For the Understanding audiences part of the fund, the Arts Council has offered £3,268,000 over three years to Audiences Plus, a consortium of specialist audience development agencies led by All About Audiences and Audiences London.
This new national consortium, based in Manchester and London, will provide 1:1 support to organisations, as well as a number of innovative new tools and resources to help them better understand their current and potential audiences. These will include a national database of arts attendees, an online audience analytics system and a DIY audience focus toolkit.
Additional funds of £305,000 have been made available to The Audience Agency (previously known as Audiences London and All About Audiences) to deliver three more initiatives that will feed into the audience data framework.
1. defining measures for digital engagement - £125,000
Developing a suite of metrics to measure digital engagement on websites and these metrics will be integrated into the national database. The published set of criteria will be shared in six months.

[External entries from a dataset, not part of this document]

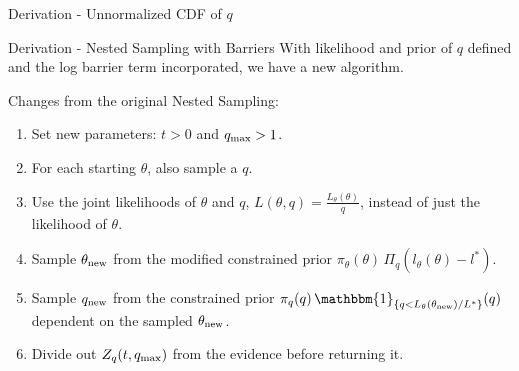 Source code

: \documentclass[]{beamer}
\begin{document}
  \begin{frame}{Derivation - Unnormalized CDF of $q$}
    \centering
  \end{frame}
  \begin{frame}{Derivation - Nested Sampling with Barriers}
    With likelihood and prior of $q$ defined and the log barrier term incorporated, we have a new algorithm.
    \pause

    Changes from the original Nested Sampling:
    \begin{enumerate}
      \item Set new parameters: $t > 0$ and $q_{\textnormal{max}} > 1$.\pause
      \item For each starting $\theta$, also sample a $q$.\pause
      \item Use the joint likelihoods of $\theta$ and $q$, $L(\theta, q) = \frac{L_\theta(\theta)}{q}$, instead of just the likelihood of $\theta$.\pause
      \item Sample $\theta_{\textnormal{new}}$ from the modified constrained prior $\pi_\theta(\theta) \, \Pi_q(l_\theta(\theta) - l^*)$.\pause
      \item Sample $q_{\textnormal{new}}$ from the constrained prior $\pi_q(q) \, \mathbbm{1}_{\{q < L_\theta(\theta_{\textnormal{new}}) / L^*\}}(q)$ dependent on the sampled $\theta_{\textnormal{new}}$.\pause
      \item Divide out $Z_q(t, q_{\textnormal{max}})$ from the evidence before returning it.
    \end{enumerate}
  \end{frame}
\end{document}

The Audience Agency in partnership with Culture 24 will work with a range of organisations to understand how best the metrics can be applied in practice.
2. integration of individual giving data - £85,000
The Audience Agency are developing integrating data on donor giving habits into the broader audience database in order to establish individual's engagement with organisations.

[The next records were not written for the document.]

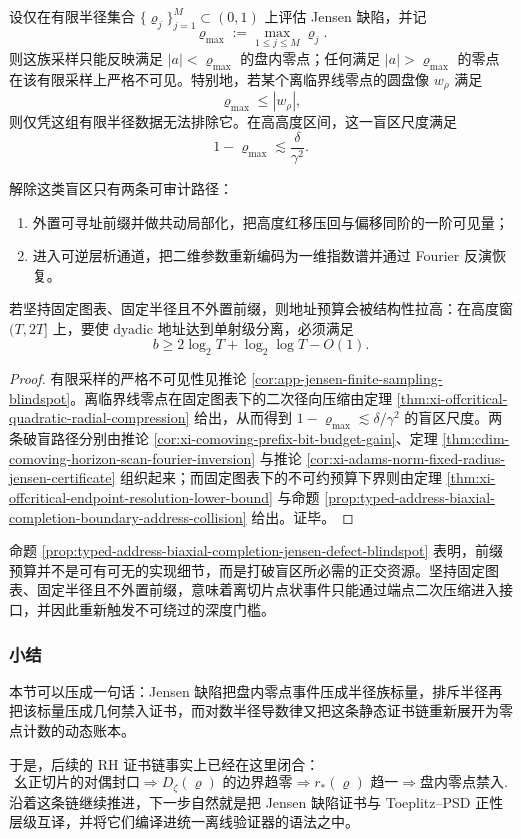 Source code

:\begin{proposition}[有限采样盲区与可审计破盲路径]\label{prop:typed-address-biaxial-completion-jensen-defect-blindspot}
设仅在有限半径集合 \(\{\varrho_j\}_{j=1}^{M}\subset(0,1)\) 上评估 Jensen 缺陷，并记
\[
\varrho_{\max}:=\max_{1\le j\le M}\varrho_j.
\]
则这族采样只能反映满足 \(|a|<\varrho_{\max}\) 的盘内零点；任何满足 \(|a|>\varrho_{\max}\) 的零点在该有限采样上严格不可见。特别地，若某个离临界线零点的圆盘像 \(w_{\rho}\) 满足
\[
\varrho_{\max}\le |w_{\rho}|,
\]
则仅凭这组有限半径数据无法排除它。在高高度区间，这一盲区尺度满足
\[
1-\varrho_{\max}\lesssim \frac{\delta}{\gamma^2}.
\]

解除这类盲区只有两条可审计路径：
\begin{enumerate}
  \item 外置可寻址前缀并做共动局部化，把高度红移压回与偏移同阶的一阶可见量；
  \item 进入可逆层析通道，把二维参数重新编码为一维指数谱并通过 Fourier 反演恢复。
\end{enumerate}
若坚持固定图表、固定半径且不外置前缀，则地址预算会被结构性拉高：在高度窗 \((T,2T]\) 上，要使 dyadic 地址达到单射级分离，必须满足
\[
b\ge 2\log_2 T+\log_2\log T-O(1).
\]
\end{proposition}
\begin{proof}
有限采样的严格不可见性见推论 \ref{cor:app-jensen-finite-sampling-blindspot}。离临界线零点在固定图表下的二次径向压缩由定理 \ref{thm:xi-offcritical-quadratic-radial-compression} 给出，从而得到 \(1-\varrho_{\max}\lesssim \delta/\gamma^2\) 的盲区尺度。两条破盲路径分别由推论 \ref{cor:xi-comoving-prefix-bit-budget-gain}、定理 \ref{thm:cdim-comoving-horizon-scan-fourier-inversion} 与推论 \ref{cor:xi-adams-norm-fixed-radius-jensen-certificate} 组织起来；而固定图表下的不可约预算下界则由定理 \ref{thm:xi-offcritical-endpoint-resolution-lower-bound} 与命题 \ref{prop:typed-address-biaxial-completion-boundary-address-collision} 给出。证毕。
\end{proof}

命题 \ref{prop:typed-address-biaxial-completion-jensen-defect-blindspot} 表明，前缀预算并不是可有可无的实现细节，而是打破盲区所必需的正交资源。坚持固定图表、固定半径且不外置前缀，意味着离切片点状事件只能通过端点二次压缩进入接口，并因此重新触发不可绕过的深度门槛。

\subsubsection{小结}\label{subsubsec:typed-address-biaxial-completion-jensen-defect-summary}
本节可以压成一句话：Jensen 缺陷把盘内零点事件压成半径族标量，排斥半径再把该标量压成几何禁入证书，而对数半径导数律又把这条静态证书链重新展开为零点计数的动态账本。

于是，后续的 RH 证书链事实上已经在这里闭合：
\[
\text{幺正切片的对偶封口}
\Longrightarrow
D_{\zeta}(\varrho)\text{ 的边界趋零}
\Longrightarrow
r_{\ast}(\varrho)\text{ 趋一}
\Longrightarrow
\text{盘内零点禁入}.
\]
沿着这条链继续推进，下一步自然就是把 Jensen 缺陷证书与 Toeplitz--PSD 正性层级互译，并将它们编译进统一离线验证器的语法之中。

3. strategic planning tool for touring - £95,000
Creating a national mapping tool modelled on CultureMap London using historical as well as new audience data combined with facility mapping to help touring companies plan tours effectively, identifying areas of demonstrable potential and need.
Audience development for touring organisations
For information sheets on box office data, wording around audience data for contracts, case studies and guidelines for audience data on venue-based tours visit the Audience of tour microsite.
For the Collaborative action part of the fund, a consortium led by the Association of British Orchestras has been offered £1.1 million over three years to develop Family Friendly Arts a large scale national programme to increase levels of engagement by families and young people through. It will be run by a consortium of arts membership organisations from across the visual and performing arts sectors, including the Theatrical Management Association (TMA), Society of London Theatre (SOLT), Independent Theatre Council (ITC), Visual Arts and Galleries Association (VAGA) and Dance UK.
As part of the campaign, the consortium has commissioned new research into the key drivers for families' involvement in the arts and what the barriers are to engagement. This research will be delivered at the Family Friendly Arts conference taking place on 15 April 2013.
For the Best practice part of the fund, the Arts Council has awarded the Arts Marketing Association (AMA) almost £900,000 over three years to develop a new national service to collate, share and implement efficient and effective arts marketing and audience development techniques.
The AMA is the professional development body for those working in arts marketing and audience development. It will work alongside a range of specialist agencies and consultants to help organisations find the best ways to attract both digital and live audiences.
Knowledge gained from all the programmes will be available to arts organisations, museums and libraries, local authorities and the wider cultural sector.
Around £2 million of funding remains for a second round of applications to the Audience focus fund. This will be used to address any needs the Arts Council identifies as not being fully addressed by the first round of commissions. Details of how to apply for the second round will be announced later in the year.